La logica non dovrebbe essere quella di vendere i titoli in una fase di euforia per comprare quelli in una fase depressa. Questo significherebbe pensare di poter prevedere la durata delle fasi dei cicli. Come già accennato, questa operazione lascia sul tavolo un quarto dei guadagni, e alla lunga grazie agli inevitabili errori i costi superano i possibili benefici. La strategia corretta è piuttosto quella di prelevare i fondi che dovranno essere spesi dalla componente del mercato in fase euforica, lasciando che le componenti con maggiore potenziale di crescita continuino a maturare.

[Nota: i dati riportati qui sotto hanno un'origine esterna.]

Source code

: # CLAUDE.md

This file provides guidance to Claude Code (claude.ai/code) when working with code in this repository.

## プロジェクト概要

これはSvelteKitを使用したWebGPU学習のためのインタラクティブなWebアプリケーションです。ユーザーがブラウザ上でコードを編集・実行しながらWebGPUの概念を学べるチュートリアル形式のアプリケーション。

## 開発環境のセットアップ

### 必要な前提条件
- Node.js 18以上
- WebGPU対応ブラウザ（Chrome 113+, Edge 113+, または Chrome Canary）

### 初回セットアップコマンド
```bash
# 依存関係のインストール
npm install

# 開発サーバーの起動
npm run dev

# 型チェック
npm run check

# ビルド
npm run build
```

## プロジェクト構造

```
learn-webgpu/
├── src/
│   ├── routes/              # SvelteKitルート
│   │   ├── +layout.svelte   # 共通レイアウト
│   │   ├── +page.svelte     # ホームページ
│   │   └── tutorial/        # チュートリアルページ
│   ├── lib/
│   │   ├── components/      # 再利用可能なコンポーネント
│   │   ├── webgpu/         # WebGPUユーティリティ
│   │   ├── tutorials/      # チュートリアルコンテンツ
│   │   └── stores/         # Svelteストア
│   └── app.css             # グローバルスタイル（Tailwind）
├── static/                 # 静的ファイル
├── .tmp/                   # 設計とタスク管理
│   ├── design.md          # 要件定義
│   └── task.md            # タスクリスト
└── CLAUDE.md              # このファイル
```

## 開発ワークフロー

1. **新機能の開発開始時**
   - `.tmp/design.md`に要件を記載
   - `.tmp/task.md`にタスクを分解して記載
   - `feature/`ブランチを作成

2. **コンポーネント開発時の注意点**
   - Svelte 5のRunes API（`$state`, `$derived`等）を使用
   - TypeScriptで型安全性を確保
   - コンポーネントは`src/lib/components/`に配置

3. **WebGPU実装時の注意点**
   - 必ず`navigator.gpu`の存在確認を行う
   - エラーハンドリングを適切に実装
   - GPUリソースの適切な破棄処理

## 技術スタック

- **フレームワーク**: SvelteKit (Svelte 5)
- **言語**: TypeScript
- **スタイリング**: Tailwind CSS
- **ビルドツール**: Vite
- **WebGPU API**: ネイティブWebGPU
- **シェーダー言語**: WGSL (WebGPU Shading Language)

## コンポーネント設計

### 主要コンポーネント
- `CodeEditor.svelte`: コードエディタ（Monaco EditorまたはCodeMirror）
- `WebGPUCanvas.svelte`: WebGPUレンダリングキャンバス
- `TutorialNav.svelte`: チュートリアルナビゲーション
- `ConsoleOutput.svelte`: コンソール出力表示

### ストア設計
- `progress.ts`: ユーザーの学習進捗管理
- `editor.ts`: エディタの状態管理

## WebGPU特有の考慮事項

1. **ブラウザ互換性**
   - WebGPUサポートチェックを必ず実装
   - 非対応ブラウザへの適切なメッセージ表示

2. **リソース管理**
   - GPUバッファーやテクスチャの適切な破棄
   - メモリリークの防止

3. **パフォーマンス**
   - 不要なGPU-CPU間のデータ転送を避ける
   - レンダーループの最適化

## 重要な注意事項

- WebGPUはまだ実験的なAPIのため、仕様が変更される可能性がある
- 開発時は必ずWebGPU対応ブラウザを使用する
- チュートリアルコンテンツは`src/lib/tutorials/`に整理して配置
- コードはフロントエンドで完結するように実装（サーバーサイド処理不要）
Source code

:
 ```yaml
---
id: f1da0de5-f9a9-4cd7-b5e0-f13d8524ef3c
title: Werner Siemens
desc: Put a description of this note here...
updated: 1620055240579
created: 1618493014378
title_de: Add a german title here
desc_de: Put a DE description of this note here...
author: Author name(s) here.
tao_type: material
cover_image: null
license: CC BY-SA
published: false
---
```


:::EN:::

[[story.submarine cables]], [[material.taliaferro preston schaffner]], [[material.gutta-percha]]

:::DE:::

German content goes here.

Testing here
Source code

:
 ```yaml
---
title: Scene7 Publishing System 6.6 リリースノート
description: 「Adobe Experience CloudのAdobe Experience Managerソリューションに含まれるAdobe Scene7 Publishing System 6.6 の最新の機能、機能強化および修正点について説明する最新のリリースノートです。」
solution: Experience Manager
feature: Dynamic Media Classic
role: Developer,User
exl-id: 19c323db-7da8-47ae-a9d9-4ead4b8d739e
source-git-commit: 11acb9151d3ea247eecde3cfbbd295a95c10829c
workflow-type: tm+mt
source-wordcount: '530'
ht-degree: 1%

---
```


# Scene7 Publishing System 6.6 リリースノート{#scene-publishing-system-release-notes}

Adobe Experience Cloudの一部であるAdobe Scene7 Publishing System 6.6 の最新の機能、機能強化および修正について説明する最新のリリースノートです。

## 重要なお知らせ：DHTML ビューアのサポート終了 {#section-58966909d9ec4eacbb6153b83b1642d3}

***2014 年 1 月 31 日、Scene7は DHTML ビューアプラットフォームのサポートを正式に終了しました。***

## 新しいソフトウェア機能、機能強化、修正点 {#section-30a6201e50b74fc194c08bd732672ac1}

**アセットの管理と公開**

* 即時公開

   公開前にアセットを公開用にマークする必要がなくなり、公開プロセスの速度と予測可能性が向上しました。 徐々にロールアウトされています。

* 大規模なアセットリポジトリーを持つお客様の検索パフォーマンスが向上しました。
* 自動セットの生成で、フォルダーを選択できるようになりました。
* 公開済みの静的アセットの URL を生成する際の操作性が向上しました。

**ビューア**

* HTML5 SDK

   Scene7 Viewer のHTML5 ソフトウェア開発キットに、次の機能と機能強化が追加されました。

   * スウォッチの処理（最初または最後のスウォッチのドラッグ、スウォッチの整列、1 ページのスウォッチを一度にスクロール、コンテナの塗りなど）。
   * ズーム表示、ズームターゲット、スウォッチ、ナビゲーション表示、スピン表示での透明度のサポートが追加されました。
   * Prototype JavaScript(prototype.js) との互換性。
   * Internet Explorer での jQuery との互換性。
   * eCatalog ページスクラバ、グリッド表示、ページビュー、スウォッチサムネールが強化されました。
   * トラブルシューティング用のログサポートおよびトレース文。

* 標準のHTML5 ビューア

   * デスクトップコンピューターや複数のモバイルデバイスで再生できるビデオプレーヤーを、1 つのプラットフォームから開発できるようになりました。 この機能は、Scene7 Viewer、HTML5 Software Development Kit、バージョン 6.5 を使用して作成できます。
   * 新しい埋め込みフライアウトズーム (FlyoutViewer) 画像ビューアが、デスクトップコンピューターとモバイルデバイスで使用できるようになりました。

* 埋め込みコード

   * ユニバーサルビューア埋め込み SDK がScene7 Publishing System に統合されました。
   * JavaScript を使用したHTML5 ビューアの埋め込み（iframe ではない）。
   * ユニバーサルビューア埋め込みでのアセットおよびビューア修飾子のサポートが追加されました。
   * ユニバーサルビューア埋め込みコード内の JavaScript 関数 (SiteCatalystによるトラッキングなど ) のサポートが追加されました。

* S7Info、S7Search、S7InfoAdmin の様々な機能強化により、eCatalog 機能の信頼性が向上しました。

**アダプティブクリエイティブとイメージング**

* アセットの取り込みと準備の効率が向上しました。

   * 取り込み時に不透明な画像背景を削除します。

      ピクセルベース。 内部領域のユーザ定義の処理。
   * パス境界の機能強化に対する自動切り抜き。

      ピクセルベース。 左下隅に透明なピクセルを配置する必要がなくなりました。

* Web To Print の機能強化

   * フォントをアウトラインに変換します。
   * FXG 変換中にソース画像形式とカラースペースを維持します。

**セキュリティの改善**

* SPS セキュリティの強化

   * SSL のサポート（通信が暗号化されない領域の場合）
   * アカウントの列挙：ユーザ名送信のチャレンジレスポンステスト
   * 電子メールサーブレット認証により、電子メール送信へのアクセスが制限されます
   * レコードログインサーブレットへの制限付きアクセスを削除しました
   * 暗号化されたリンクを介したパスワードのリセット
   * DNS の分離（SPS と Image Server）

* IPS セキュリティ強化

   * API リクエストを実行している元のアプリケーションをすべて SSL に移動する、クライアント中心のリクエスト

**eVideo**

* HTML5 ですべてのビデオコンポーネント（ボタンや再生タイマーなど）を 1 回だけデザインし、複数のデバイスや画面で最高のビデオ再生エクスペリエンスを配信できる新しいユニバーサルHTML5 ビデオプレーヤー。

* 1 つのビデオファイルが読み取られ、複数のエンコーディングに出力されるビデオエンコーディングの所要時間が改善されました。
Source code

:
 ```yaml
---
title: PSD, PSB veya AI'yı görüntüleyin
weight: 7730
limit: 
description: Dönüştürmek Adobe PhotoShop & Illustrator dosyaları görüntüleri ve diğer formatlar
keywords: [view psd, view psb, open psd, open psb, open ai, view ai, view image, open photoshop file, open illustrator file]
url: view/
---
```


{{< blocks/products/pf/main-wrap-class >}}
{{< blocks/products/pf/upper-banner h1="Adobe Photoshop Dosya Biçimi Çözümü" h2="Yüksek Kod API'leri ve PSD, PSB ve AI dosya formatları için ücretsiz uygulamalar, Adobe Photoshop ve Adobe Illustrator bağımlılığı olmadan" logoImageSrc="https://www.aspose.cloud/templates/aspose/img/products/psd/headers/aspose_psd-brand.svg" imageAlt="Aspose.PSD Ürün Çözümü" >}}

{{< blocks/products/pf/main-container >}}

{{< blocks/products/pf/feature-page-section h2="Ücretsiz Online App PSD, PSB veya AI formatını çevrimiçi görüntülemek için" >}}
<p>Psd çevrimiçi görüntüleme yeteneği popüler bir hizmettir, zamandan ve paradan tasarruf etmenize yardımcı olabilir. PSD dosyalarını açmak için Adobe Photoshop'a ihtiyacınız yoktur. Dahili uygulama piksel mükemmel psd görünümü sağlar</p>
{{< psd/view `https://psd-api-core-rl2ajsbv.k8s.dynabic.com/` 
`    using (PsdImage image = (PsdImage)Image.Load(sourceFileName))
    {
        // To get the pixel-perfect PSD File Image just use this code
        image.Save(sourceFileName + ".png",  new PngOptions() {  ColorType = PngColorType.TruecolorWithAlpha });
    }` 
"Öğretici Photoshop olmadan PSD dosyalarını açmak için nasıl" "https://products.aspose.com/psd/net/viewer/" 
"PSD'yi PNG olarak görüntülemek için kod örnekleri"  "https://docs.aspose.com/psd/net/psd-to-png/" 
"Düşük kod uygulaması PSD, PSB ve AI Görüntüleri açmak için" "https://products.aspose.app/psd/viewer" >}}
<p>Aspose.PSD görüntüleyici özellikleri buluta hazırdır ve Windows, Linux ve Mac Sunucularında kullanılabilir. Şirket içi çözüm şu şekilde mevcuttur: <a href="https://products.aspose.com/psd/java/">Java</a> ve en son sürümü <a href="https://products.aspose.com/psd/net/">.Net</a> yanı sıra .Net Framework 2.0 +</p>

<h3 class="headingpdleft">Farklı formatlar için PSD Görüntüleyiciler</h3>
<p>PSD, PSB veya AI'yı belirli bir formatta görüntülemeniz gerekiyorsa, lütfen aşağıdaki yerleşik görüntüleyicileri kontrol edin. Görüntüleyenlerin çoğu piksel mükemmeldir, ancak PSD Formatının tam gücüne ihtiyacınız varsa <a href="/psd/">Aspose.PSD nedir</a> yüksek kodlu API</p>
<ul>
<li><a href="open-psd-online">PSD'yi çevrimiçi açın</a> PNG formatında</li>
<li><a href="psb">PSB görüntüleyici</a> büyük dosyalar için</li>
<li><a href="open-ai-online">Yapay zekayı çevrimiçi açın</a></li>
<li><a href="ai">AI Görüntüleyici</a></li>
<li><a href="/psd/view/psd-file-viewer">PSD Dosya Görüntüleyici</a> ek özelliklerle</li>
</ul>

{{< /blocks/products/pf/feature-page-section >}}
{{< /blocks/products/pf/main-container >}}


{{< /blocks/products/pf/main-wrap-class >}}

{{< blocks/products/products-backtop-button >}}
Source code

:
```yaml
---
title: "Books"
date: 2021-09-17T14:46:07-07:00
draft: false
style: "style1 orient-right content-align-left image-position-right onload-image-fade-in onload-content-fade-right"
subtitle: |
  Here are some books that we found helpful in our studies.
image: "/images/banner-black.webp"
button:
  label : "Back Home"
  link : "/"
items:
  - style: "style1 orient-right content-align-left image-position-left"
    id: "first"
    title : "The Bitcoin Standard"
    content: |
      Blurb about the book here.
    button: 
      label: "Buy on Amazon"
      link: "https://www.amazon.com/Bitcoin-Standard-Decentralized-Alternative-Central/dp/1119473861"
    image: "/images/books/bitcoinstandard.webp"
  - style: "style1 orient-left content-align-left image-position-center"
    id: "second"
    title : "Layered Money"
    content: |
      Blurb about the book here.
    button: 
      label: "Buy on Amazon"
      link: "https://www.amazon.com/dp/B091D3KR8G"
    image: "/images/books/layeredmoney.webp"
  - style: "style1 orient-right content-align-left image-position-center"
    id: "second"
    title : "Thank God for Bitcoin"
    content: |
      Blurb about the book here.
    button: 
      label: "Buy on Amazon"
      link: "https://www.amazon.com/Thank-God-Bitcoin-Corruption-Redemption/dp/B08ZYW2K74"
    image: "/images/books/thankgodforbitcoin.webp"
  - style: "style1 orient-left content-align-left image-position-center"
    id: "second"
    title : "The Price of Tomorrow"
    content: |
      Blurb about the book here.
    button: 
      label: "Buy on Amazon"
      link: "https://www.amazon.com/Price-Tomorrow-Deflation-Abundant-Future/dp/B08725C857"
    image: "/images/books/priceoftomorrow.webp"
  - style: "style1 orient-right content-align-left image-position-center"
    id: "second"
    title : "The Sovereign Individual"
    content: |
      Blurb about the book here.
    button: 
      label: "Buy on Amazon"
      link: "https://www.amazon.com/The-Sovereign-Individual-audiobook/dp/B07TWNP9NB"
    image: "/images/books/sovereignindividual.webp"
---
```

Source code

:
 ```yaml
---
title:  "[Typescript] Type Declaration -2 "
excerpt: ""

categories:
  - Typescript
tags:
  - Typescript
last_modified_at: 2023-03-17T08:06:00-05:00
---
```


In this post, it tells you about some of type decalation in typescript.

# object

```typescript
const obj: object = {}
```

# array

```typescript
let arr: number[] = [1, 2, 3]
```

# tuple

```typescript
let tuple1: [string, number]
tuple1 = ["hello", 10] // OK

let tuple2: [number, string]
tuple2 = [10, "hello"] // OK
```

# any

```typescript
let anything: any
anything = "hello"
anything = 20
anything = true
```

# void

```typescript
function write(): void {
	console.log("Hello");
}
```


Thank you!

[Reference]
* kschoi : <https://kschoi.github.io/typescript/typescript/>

Per fare ciò, è utile pianificare le spese su un orizzonte pluriennale e destinare una parte del portafoglio a una scaletta obbligazionaria per coprire le spese previste. Va sempre tenuto a mente che le spese non dovrebbero mai essere coperte con la componente azionaria, ma con quella obbligazionaria. Tuttavia, quando la componente obbligazionaria si riduce per la copertura delle spese, è necessario ricostruirla per le prossime spese future, vendendo una parte della componente azionaria. Questo tipo di progettazione fornisce tutto il tempo necessario per scegliere il momento più opportuno per vendere la porzione del mercato azionario che si trova in una fase euforica o, ancora meglio, che mostra una correzione dopo aver attraversato una fase di euforia eccessiva.

Conclusione
Saper vendere è probabilmente la parte più importante di tutto il processo d’investimento. Il segreto sta nell'integrare questa fase all'interno di un progetto d'investimento complessivo. Se dovessi scegliere un solo concetto da lasciare al lettore, sarebbe questo: se non hai ancora un progetto d'investimento ben definito, prima di pensare a qualsiasi altra cosa, devi concentrarti nel costruirne uno. Solo con una visione chiara e a lungo termine, saprai quando e come vendere al meglio, evitando di agire impulsivamente o di inseguire i mercati senza una strategia solida.